ACTIVITY. Could the lines from the start of the data through the line with "<li> Industrial Microscope</li>" be set down exactly, with no pictures among them?
----- PROVIDED ENTRIES
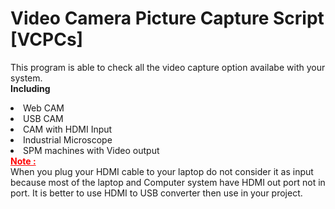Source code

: # Video Camera Picture Capture Script [VCPCs]
This program is able to check all the video capture option availabe with your system. <br><b>Including</b>
<li> Web CAM</li>
<li> USB CAM </li>
<li> CAM with HDMI Input</li>
<li> Industrial Microscope</li>
<li> SPM machines with Video output</li>
<font color="Red"> <B><u> Note : </u> </b> </font><br>
When you plug your HDMI cable to your laptop do not consider it as input because most of the laptop and Computer system have HDMI out port not in port. It is better to use HDMI to USB converter then use in your project. 

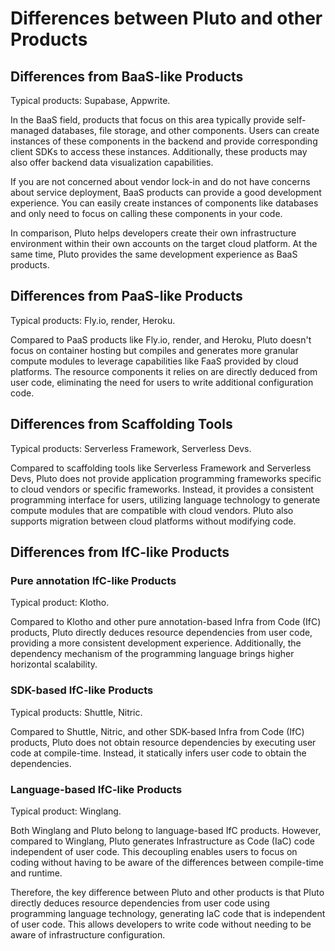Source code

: # Differences between Pluto and other Products

## Differences from BaaS-like Products

Typical products: Supabase, Appwrite.

In the BaaS field, products that focus on this area typically provide self-managed databases, file storage, and other components. Users can create instances of these components in the backend and provide corresponding client SDKs to access these instances. Additionally, these products may also offer backend data visualization capabilities.

If you are not concerned about vendor lock-in and do not have concerns about service deployment, BaaS products can provide a good development experience. You can easily create instances of components like databases and only need to focus on calling these components in your code.

In comparison, Pluto helps developers create their own infrastructure environment within their own accounts on the target cloud platform. At the same time, Pluto provides the same development experience as BaaS products.

## Differences from PaaS-like Products

Typical products: Fly.io, render, Heroku.

Compared to PaaS products like Fly.io, render, and Heroku, Pluto doesn't focus on container hosting but compiles and generates more granular compute modules to leverage capabilities like FaaS provided by cloud platforms. The resource components it relies on are directly deduced from user code, eliminating the need for users to write additional configuration code.

## Differences from Scaffolding Tools

Typical products: Serverless Framework, Serverless Devs.

Compared to scaffolding tools like Serverless Framework and Serverless Devs, Pluto does not provide application programming frameworks specific to cloud vendors or specific frameworks. Instead, it provides a consistent programming interface for users, utilizing language technology to generate compute modules that are compatible with cloud vendors. Pluto also supports migration between cloud platforms without modifying code.

## Differences from IfC-like Products

### Pure annotation IfC-like Products

Typical product: Klotho.

Compared to Klotho and other pure annotation-based Infra from Code (IfC) products, Pluto directly deduces resource dependencies from user code, providing a more consistent development experience. Additionally, the dependency mechanism of the programming language brings higher horizontal scalability.

### SDK-based IfC-like Products

Typical products: Shuttle, Nitric.

Compared to Shuttle, Nitric, and other SDK-based Infra from Code (IfC) products, Pluto does not obtain resource dependencies by executing user code at compile-time. Instead, it statically infers user code to obtain the dependencies.

### Language-based IfC-like Products

Typical product: Winglang.

Both Winglang and Pluto belong to language-based IfC products. However, compared to Winglang, Pluto generates Infrastructure as Code (IaC) code independent of user code. This decoupling enables users to focus on coding without having to be aware of the differences between compile-time and runtime.

Therefore, the key difference between Pluto and other products is that Pluto directly deduces resource dependencies from user code using programming language technology, generating IaC code that is independent of user code. This allows developers to write code without needing to be aware of infrastructure configuration.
----------
SOLVED EXERCISE.
Source code

: # Video Camera Picture Capture Script [VCPCs]
This program is able to check all the video capture option availabe with your system. <br><b>Including</b>
<li> Web CAM</li>
<li> USB CAM </li>
<li> CAM with HDMI Input</li>
<li> Industrial Microscope</li>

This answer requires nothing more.